A Study of MK-0822 in Postmenopausal Women With Osteoporosis to Assess Fracture Risk (MK-0822-018 AM5, EXT1) - Full Text View

Purpose

The purpose of the event-driven base study is to determine the safety and efficacy effects, especially fracture-risk reduction, of odanacatib in postmenopausal women diagnosed with osteoporosis.
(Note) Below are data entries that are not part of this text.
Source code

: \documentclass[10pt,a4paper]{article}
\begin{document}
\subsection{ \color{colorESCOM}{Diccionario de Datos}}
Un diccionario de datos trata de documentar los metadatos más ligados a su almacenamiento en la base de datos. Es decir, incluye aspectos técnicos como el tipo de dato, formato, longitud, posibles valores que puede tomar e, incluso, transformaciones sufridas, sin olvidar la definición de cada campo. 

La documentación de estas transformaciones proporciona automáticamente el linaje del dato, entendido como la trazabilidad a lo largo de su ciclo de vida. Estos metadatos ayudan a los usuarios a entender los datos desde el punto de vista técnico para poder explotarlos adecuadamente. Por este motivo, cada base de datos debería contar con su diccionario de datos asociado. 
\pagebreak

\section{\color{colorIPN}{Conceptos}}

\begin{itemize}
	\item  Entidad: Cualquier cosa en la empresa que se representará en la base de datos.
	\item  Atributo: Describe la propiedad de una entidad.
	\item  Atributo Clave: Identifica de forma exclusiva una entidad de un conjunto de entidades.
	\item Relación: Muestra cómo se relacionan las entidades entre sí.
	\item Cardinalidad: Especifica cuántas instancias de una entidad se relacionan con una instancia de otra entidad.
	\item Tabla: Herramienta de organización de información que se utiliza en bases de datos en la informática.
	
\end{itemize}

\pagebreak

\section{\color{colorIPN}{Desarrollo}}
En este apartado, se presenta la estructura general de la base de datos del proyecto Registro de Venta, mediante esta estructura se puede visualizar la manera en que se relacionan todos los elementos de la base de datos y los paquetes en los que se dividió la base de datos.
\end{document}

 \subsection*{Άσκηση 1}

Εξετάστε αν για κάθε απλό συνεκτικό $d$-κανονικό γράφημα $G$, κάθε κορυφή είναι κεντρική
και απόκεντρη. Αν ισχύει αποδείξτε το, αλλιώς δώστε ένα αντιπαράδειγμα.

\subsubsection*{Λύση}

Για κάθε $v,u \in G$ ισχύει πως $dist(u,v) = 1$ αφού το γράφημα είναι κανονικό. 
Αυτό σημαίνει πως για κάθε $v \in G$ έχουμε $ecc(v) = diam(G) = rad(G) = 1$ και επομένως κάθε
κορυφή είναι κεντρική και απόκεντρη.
In a placebo-controlled extension of the base study, participants will continue to receive the same blinded study medication up to 5 years of blinded study medication combined between the base study and the extension.

Condition	Intervention	Phase
Postmenopausal Osteoporosis	Drug: Odanacatib Drug: Placebo for Odanacatib Dietary Supplement: Vitamin D3	Phase 3

Study Type:	Interventional
Study Design:	Allocation: Randomized Endpoint Classification: Safety/Efficacy Study Intervention Model: Parallel Assignment Masking: Double Blind (Subject, Investigator) Primary Purpose: Treatment
Official Title:	A Phase III Randomized, Placebo-Controlled Clinical Trial to Assess the Safety and Efficacy of Odanacatib (MK-0822) to Reduce the Risk of Fracture in Osteoporotic Postmenopausal Women Treated With Vitamin D and Calcium

Resource links provided by NLM:

Genetics Home Reference related topics: hereditary multiple exostoses

MedlinePlus related topics: Calcium Fractures Osteoporosis Vitamin D

Drug Information available for: Cholecalciferol Vitamin D

U.S. FDA Resources

Further study details as provided by Merck:

Primary Outcome Measures:

(Base Study + Extension) Time From Baseline to First Morphometrically-Assessed Vertebral Fracture [ Time Frame: Baseline to 5 years ] [ Designated as safety issue: No ]
(Base Study) Time From Baseline to First Hip Fracture (Adjudicated as Osteoporotic) [ Time Frame: Baseline to date of fracture ] [ Designated as safety issue: No ]
(Base Study) Time From Baseline to First Clinical Non-Vertebral Fracture (Adjudicated as Osteoporotic) [ Time Frame: Baseline to date of fracture ] [ Designated as safety issue: No ]
(Imaging Substudy PN032) Percent Change From Baseline in Volumetric Bone Mineral Density (BMD) at the Lumbar Spine Using Quantitative Computed Tomography [ Time Frame: Baseline to Month 24 ] [ Designated as safety issue: No ]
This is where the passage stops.